▸ Exercise instructions:
The output must match the entries below exactly, with pictures removed.

***

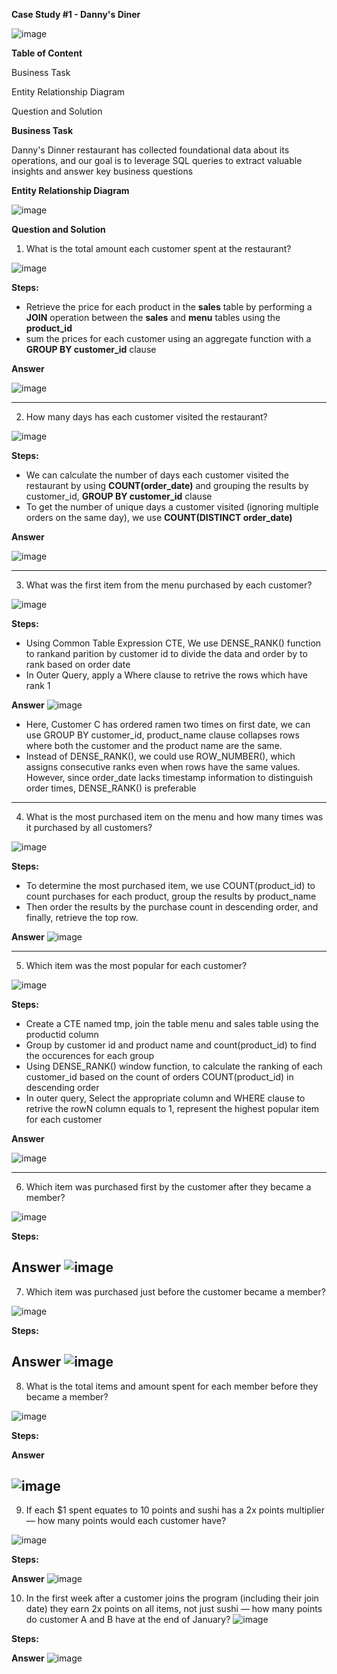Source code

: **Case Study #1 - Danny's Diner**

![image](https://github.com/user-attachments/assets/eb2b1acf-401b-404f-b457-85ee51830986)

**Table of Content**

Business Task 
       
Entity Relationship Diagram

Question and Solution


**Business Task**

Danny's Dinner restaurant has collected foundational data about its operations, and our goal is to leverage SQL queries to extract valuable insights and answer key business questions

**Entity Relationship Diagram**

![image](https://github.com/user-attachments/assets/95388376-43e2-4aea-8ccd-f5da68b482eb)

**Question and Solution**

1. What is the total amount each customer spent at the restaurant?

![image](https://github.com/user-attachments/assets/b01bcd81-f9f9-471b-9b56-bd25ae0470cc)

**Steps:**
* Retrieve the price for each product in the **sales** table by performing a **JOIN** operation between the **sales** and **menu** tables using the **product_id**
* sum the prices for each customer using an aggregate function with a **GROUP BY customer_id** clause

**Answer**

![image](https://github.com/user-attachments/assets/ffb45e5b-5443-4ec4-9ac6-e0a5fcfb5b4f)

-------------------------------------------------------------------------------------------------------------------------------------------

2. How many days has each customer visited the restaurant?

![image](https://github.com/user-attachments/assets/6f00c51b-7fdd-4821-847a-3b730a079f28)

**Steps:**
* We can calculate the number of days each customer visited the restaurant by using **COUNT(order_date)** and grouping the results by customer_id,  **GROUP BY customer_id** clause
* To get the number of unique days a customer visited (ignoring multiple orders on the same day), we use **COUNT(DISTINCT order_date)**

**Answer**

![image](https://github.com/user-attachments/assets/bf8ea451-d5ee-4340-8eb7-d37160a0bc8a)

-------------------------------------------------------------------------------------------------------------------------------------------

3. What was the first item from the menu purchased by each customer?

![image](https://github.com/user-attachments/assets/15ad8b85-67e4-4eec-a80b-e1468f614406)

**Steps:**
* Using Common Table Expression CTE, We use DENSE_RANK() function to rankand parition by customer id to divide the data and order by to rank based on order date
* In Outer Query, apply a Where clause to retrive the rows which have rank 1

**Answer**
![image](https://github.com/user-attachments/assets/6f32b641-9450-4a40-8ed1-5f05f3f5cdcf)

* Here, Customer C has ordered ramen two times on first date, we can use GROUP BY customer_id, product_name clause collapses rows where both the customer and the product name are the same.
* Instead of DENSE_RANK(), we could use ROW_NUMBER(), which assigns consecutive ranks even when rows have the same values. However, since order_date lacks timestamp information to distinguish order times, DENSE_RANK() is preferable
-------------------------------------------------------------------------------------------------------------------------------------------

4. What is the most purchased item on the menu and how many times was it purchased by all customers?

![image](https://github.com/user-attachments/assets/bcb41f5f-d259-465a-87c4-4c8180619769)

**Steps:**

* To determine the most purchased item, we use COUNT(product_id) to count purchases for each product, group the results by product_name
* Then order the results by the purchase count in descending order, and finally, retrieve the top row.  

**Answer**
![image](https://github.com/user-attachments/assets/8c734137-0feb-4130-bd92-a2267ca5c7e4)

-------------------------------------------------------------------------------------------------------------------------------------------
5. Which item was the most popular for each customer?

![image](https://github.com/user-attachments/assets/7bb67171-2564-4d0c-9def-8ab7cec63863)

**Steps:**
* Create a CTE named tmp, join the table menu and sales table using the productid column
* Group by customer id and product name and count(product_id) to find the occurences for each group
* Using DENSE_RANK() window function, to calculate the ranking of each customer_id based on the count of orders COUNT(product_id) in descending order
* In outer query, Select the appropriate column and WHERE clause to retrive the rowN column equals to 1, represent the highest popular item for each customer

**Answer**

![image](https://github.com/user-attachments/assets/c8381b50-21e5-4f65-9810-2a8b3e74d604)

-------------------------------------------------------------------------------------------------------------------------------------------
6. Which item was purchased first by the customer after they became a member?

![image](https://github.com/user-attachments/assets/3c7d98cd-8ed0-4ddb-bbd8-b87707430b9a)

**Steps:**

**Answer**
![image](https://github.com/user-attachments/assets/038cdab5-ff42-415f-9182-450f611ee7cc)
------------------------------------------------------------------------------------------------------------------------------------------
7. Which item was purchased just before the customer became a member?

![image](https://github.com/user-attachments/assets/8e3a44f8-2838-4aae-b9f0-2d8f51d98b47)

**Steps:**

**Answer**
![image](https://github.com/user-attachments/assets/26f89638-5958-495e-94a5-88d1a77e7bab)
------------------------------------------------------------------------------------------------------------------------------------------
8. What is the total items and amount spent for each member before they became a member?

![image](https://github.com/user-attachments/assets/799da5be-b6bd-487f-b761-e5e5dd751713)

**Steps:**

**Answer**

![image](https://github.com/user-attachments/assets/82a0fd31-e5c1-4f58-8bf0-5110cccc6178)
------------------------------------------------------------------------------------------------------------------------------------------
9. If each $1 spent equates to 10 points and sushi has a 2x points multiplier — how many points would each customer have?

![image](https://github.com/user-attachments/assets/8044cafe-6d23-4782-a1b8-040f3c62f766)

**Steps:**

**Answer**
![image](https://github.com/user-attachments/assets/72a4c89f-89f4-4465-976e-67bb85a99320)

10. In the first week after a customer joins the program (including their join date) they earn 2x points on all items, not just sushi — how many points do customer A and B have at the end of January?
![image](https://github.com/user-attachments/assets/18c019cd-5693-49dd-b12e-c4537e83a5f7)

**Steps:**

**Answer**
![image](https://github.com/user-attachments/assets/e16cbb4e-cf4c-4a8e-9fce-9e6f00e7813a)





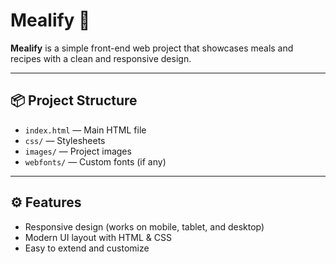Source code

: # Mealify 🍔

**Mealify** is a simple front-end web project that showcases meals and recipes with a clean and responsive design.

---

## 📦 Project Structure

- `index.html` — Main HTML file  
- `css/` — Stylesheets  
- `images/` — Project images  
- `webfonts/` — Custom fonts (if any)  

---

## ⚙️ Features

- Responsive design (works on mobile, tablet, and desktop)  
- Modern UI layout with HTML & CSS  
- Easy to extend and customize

***

▸ Result of this exercise:
Source code

: **Case Study #1 - Danny's Diner**

![image](https://github.com/user-attachments/assets/eb2b1acf-401b-404f-b457-85ee51830986)

**Table of Content**

Business Task 
       
Entity Relationship Diagram

Question and Solution


**Business Task**

Danny's Dinner restaurant has collected foundational data about its operations, and our goal is to leverage SQL queries to extract valuable insights and answer key business questions

**Entity Relationship Diagram**

![image](https://github.com/user-attachments/assets/95388376-43e2-4aea-8ccd-f5da68b482eb)

**Question and Solution**

1. What is the total amount each customer spent at the restaurant?

![image](https://github.com/user-attachments/assets/b01bcd81-f9f9-471b-9b56-bd25ae0470cc)

**Steps:**
* Retrieve the price for each product in the **sales** table by performing a **JOIN** operation between the **sales** and **menu** tables using the **product_id**
* sum the prices for each customer using an aggregate function with a **GROUP BY customer_id** clause

**Answer**

![image](https://github.com/user-attachments/assets/ffb45e5b-5443-4ec4-9ac6-e0a5fcfb5b4f)

-------------------------------------------------------------------------------------------------------------------------------------------

2. How many days has each customer visited the restaurant?

![image](https://github.com/user-attachments/assets/6f00c51b-7fdd-4821-847a-3b730a079f28)

**Steps:**
* We can calculate the number of days each customer visited the restaurant by using **COUNT(order_date)** and grouping the results by customer_id,  **GROUP BY customer_id** clause
* To get the number of unique days a customer visited (ignoring multiple orders on the same day), we use **COUNT(DISTINCT order_date)**

**Answer**

![image](https://github.com/user-attachments/assets/bf8ea451-d5ee-4340-8eb7-d37160a0bc8a)

-------------------------------------------------------------------------------------------------------------------------------------------

3. What was the first item from the menu purchased by each customer?

![image](https://github.com/user-attachments/assets/15ad8b85-67e4-4eec-a80b-e1468f614406)

**Steps:**
* Using Common Table Expression CTE, We use DENSE_RANK() function to rankand parition by customer id to divide the data and order by to rank based on order date
* In Outer Query, apply a Where clause to retrive the rows which have rank 1

**Answer**
![image](https://github.com/user-attachments/assets/6f32b641-9450-4a40-8ed1-5f05f3f5cdcf)

* Here, Customer C has ordered ramen two times on first date, we can use GROUP BY customer_id, product_name clause collapses rows where both the customer and the product name are the same.
* Instead of DENSE_RANK(), we could use ROW_NUMBER(), which assigns consecutive ranks even when rows have the same values. However, since order_date lacks timestamp information to distinguish order times, DENSE_RANK() is preferable
-------------------------------------------------------------------------------------------------------------------------------------------

4. What is the most purchased item on the menu and how many times was it purchased by all customers?

![image](https://github.com/user-attachments/assets/bcb41f5f-d259-465a-87c4-4c8180619769)

**Steps:**

* To determine the most purchased item, we use COUNT(product_id) to count purchases for each product, group the results by product_name
* Then order the results by the purchase count in descending order, and finally, retrieve the top row.  

**Answer**
![image](https://github.com/user-attachments/assets/8c734137-0feb-4130-bd92-a2267ca5c7e4)

-------------------------------------------------------------------------------------------------------------------------------------------
5. Which item was the most popular for each customer?

![image](https://github.com/user-attachments/assets/7bb67171-2564-4d0c-9def-8ab7cec63863)

**Steps:**
* Create a CTE named tmp, join the table menu and sales table using the productid column
* Group by customer id and product name and count(product_id) to find the occurences for each group
* Using DENSE_RANK() window function, to calculate the ranking of each customer_id based on the count of orders COUNT(product_id) in descending order
* In outer query, Select the appropriate column and WHERE clause to retrive the rowN column equals to 1, represent the highest popular item for each customer

**Answer**

![image](https://github.com/user-attachments/assets/c8381b50-21e5-4f65-9810-2a8b3e74d604)

-------------------------------------------------------------------------------------------------------------------------------------------
6. Which item was purchased first by the customer after they became a member?

![image](https://github.com/user-attachments/assets/3c7d98cd-8ed0-4ddb-bbd8-b87707430b9a)

**Steps:**

**Answer**
![image](https://github.com/user-attachments/assets/038cdab5-ff42-415f-9182-450f611ee7cc)
------------------------------------------------------------------------------------------------------------------------------------------
7. Which item was purchased just before the customer became a member?

![image](https://github.com/user-attachments/assets/8e3a44f8-2838-4aae-b9f0-2d8f51d98b47)

**Steps:**

**Answer**
![image](https://github.com/user-attachments/assets/26f89638-5958-495e-94a5-88d1a77e7bab)
------------------------------------------------------------------------------------------------------------------------------------------
8. What is the total items and amount spent for each member before they became a member?

![image](https://github.com/user-attachments/assets/799da5be-b6bd-487f-b761-e5e5dd751713)

**Steps:**

**Answer**

![image](https://github.com/user-attachments/assets/82a0fd31-e5c1-4f58-8bf0-5110cccc6178)
------------------------------------------------------------------------------------------------------------------------------------------
9. If each $1 spent equates to 10 points and sushi has a 2x points multiplier — how many points would each customer have?

![image](https://github.com/user-attachments/assets/8044cafe-6d23-4782-a1b8-040f3c62f766)

**Steps:**

**Answer**
![image](https://github.com/user-attachments/assets/72a4c89f-89f4-4465-976e-67bb85a99320)

10. In the first week after a customer joins the program (including their join date) they earn 2x points on all items, not just sushi — how many points do customer A and B have at the end of January?
![image](https://github.com/user-attachments/assets/18c019cd-5693-49dd-b12e-c4537e83a5f7)

**Steps:**

**Answer**
![image](https://github.com/user-attachments/assets/e16cbb4e-cf4c-4a8e-9fce-9e6f00e7813a)





Source code

: # Mealify 🍔

**Mealify** is a simple front-end web project that showcases meals and recipes with a clean and responsive design.

---

## 📦 Project Structure

- `index.html` — Main HTML file  
- `css/` — Stylesheets  
- `images/` — Project images  
- `webfonts/` — Custom fonts (if any)  

---

## ⚙️ Features

- Responsive design (works on mobile, tablet, and desktop)  
- Modern UI layout with HTML & CSS  
- Easy to extend and customize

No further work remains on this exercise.